Sunday, December 16, 2007

Where Were You At Census Time?

Tim Agazio started wondering whether his descendants would be able to find him in census records. And Chris had a Challenge in which a person had been unable to find certain relatives in the census records. So just where were you when the census was taken?

The first census in my life was 1960. We lived in what was then known as West Germany. We actually moved that year from Frankfurt a.M. to Karlsruhe. I have no idea how the U.S. census counted us or if it did. I assume, without knowing, that the military or the State Department somehow took care of this.

[By the way, military and government families overseas "permanent addresses" or "homes of record" in the United States for various legal and administrative purposes. For the first seventeen years of my life, I was legally domiciled at a specific address in Houston, Texas, although I had only been there twice for short visits].

In 1970, we lived in Monterey, California, and I was aware that it was a census year. Indeed, I wrote a (very bad) poem in my creative writing class dedicated to the Census Bureau and Maurice Stans who was then the Secretary of Commerce.* Despite this awareness and strange interest, I have no idea whether or how we were enumerated on the 1970 census. My parents don't recall, either.

By the time of the 1980 census, I was in law school in Sacramento, California. Law school is too intense to take note of somehting like the census, but I have a vague recollection of filling out a form that came in the mail.

In 1990, I was (again) in Sacramento. Future researchers should not be misled in to thinking that I spent the entire previous decade here since both the 1980 and 1990 censuses should show me in Sacramento, though at different addresses. In the interim, I had been to Arizona, Korea, the United Kingdom, Virginia, Colorado, and Germany. I don't recall any activity connected with the 1990 census.

For the year 2000, I recall very specifically completing a form that came in the mail. Later, a person from the Census Bureau came by the house to make sure that I really wanted to answer a certain question the way I had. (Yes, I meant it.) The answer was truthful, but unfortunately it likely may confound relatives and researchers in the future who might look into the matter. (In fact, despite the supposed privacy of census data for 72 years, my answer to that particular question makes my household stand out like a statistical sore thumb in the data that is presently available down to the street block level for the 2000 census. To get data about your block, go to http://factfinder.census.gov/home/saff/main.html?_lang=en. See if you can identify any of your neighbors!).

If you really want to know what information the Census Bureau has about you, they'll send it to you for a fee of $65.00 per census year (!!). See the instructions at http://www.census.gov/genealogy/www/agesearch.html.

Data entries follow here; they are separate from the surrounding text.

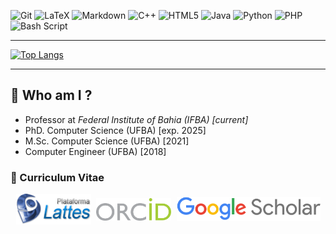 
![Git](https://img.shields.io/badge/git-%23F05033.svg?style=for-the-badge&logo=git&logoColor=white)
![LaTeX](https://img.shields.io/badge/latex-%23008080.svg?style=for-the-badge&logo=latex&logoColor=white)
![Markdown](https://img.shields.io/badge/markdown-%23000000.svg?style=for-the-badge&logo=markdown&logoColor=white)
![C++](https://img.shields.io/badge/c++-%2300599C.svg?style=for-the-badge&logo=c%2B%2B&logoColor=white)
![HTML5](https://img.shields.io/badge/html5-%23E34F26.svg?style=for-the-badge&logo=html5&logoColor=white)
![Java](https://img.shields.io/badge/java-%23ED8B00.svg?style=for-the-badge&logo=openjdk&logoColor=white)
![Python](https://img.shields.io/badge/python-3670A0?style=for-the-badge&logo=python&logoColor=ffdd54)
![PHP](https://img.shields.io/badge/php-%23777BB4.svg?style=for-the-badge&logo=php&logoColor=white)
![Bash Script](https://img.shields.io/badge/bash_script-%23121011.svg?style=for-the-badge&logo=gnu-bash&logoColor=white)

---

<!-- [![Andre's GitHub stats](https://github-readme-stats.vercel.app/api?username=andre-romano&show_icons=true&theme=vision-friendly-dark)](https://github.com/andre-romano/) -->
 
[![Top Langs](https://github-readme-stats.vercel.app/api/top-langs/?username=andre-romano&layout=donut)](https://github.com/andre-romano/)

---

## 🧑 Who am I ?

- Professor at *Federal Institute of Bahia (IFBA) [current]*
- PhD. Computer Science (UFBA) [exp. 2025]
- M.Sc. Computer Science (UFBA) [2021]
- Computer Engineer (UFBA) [2018]

### 📄 Curriculum Vitae

<div style="display: flex; flex-direction: row; flex-wrap: wrap; align-items: center; align-content: center; justify-content: space-evenly;">
    <a href="http://lattes.cnpq.br/1113201316133066" target="_blank">
        <img width="120px" alt="Lattes" src="logo-lattes.png">
    </a>
    <a href="https://orcid.org/0000-0002-0780-5480" target="_blank">
        <img width="120px" alt="ORCID" src="logo-orcid.svg">
    </a>
    <a href="https://scholar.google.com.br/citations?user=Gv5-9oYAAAAJ&hl=pt-BR" target="_blank">
        <img width="230px" alt="Google Scholar" src="logo-google-scholar.png">
    </a>
</div>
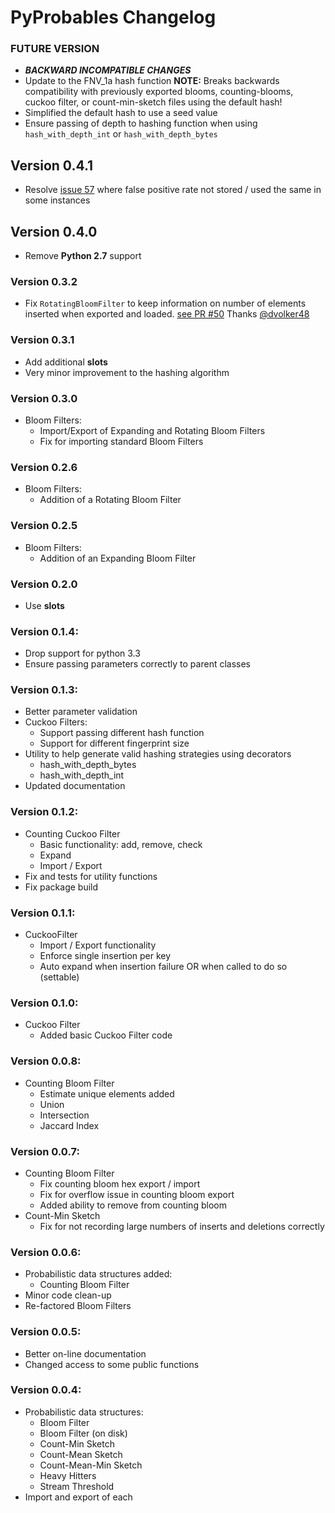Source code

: # PyProbables Changelog

### FUTURE VERSION
* ***BACKWARD INCOMPATIBLE CHANGES***
 * Update to the FNV_1a hash function **NOTE:** Breaks backwards compatibility with previously exported blooms, counting-blooms, cuckoo filter, or count-min-sketch files using the default hash!
 * Simplified the default hash to use a seed value
* Ensure passing of depth to hashing function when using `hash_with_depth_int` or `hash_with_depth_bytes`

## Version 0.4.1
* Resolve [issue 57](https://github.com/barrust/pyprobables/issues/57) where false positive rate not stored / used the same in some instances

## Version 0.4.0
* Remove **Python 2.7** support

### Version 0.3.2
* Fix `RotatingBloomFilter` to keep information on number of elements inserted when exported and loaded. [see PR #50](https://github.com/barrust/pyprobables/pull/50) Thanks [@dvolker48](https://github.com/volker48)

### Version 0.3.1
* Add additional __slots__
* Very minor improvement to the hashing algorithm

### Version 0.3.0
* Bloom Filters:
    * Import/Export of Expanding and Rotating Bloom Filters
    * Fix for importing standard Bloom Filters

### Version 0.2.6
* Bloom Filters:
    * Addition of a Rotating Bloom Filter

### Version 0.2.5
* Bloom Filters:
    * Addition of an Expanding Bloom Filter

### Version 0.2.0
* Use __slots__

### Version 0.1.4:
* Drop support for python 3.3
* Ensure passing parameters correctly to parent classes

### Version 0.1.3:
* Better parameter validation
* Cuckoo Filters:
    * Support passing different hash function
    * Support for different fingerprint size
* Utility to help generate valid hashing strategies using decorators
    * hash_with_depth_bytes
    * hash_with_depth_int
* Updated documentation

### Version 0.1.2:
* Counting Cuckoo Filter
    * Basic functionality: add, remove, check
    * Expand
    * Import / Export
* Fix and tests for utility functions
* Fix package build

### Version 0.1.1:
* CuckooFilter
    * Import / Export functionality
    * Enforce single insertion per key
    * Auto expand when insertion failure OR when called to do so (settable)

### Version 0.1.0:
* Cuckoo Filter
    * Added basic Cuckoo Filter code

### Version 0.0.8:
* Counting Bloom Filter
    * Estimate unique elements added
    * Union
    * Intersection
    * Jaccard Index

### Version 0.0.7:
* Counting Bloom Filter
    * Fix counting bloom hex export / import
    * Fix for overflow issue in counting bloom export
    * Added ability to remove from counting bloom
* Count-Min Sketch
    * Fix for not recording large numbers of inserts and deletions correctly

### Version 0.0.6:
* Probabilistic data structures added:
    * Counting Bloom Filter
* Minor code clean-up
* Re-factored Bloom Filters

### Version 0.0.5:
* Better on-line documentation
* Changed access to some public functions

### Version 0.0.4:
* Probabilistic data structures:
    * Bloom Filter
    * Bloom Filter (on disk)
    * Count-Min Sketch
    * Count-Mean Sketch
    * Count-Mean-Min Sketch
    * Heavy Hitters
    * Stream Threshold
* Import and export of each
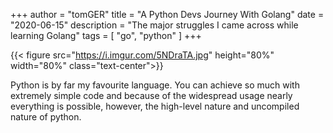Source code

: +++
author = "tomGER"
title = "A Python Devs Journey With Golang"
date = "2020-06-15"
description = "The major struggles I came across while learning Golang"
tags = [
    "go",
    "python"
]
+++

{{< figure src="https://i.imgur.com/5NDraTA.jpg" height="80%" width="80%" class="text-center">}}

Python is by far my favourite language. You can achieve so much with extremely simple code and because of the widespread usage nearly everything is possible, however, the high-level nature and uncompiled nature of python.
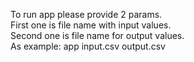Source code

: To run app please provide 2 params.  
First one is file name with input values.  
Second one is file name for output values.  
As example: app input.csv output.csv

*I (and you alike) will surely regret this, but as a good archivist (read "pack rat"), I still have that poem. It was purposely written in lower case.

arithmomania

ninety million cars today
". . . one hundred twenty RBIs"
two hundred million go their way
(that's four hundred million eyes!)

eleven-thirty, ten till nine
eight thousand two hundred two
three hundred feet down the line
"fifty million frenchmen do!"

register and regulate!
specify and classify!
count, tag, statisticate!
"shut up and count! don't ask why!"

eighty million johns that flush,
that is what we calculate!
twelve per cent of us can't blush!
next the ants to enumerate!

think of all the things we've numbered!
and until the last thing's found
we'll continue unencumbered,
we won't ever lose the count!

Copyright (c) 1970, Craig Manson (It's just out of a lawyer's habit that I include a copyright notice--it should be clear, to paraphrase Shakespeare in Othello, "he who steals my poetry steals trash.")

3 comments:

Nikki - Notes of Life said...

I am in 3 census records (1981, 1991 & 2001) and in each I am at a different address in the same village!

Lee said...

Now I'm really curious! Hmm...what could you have possibly said that would make you stand out like that?!? Gosh, I hope I'm still living when that census hits the internet! ;-)

Craig Manson said...

No comments on the poem? Awwww!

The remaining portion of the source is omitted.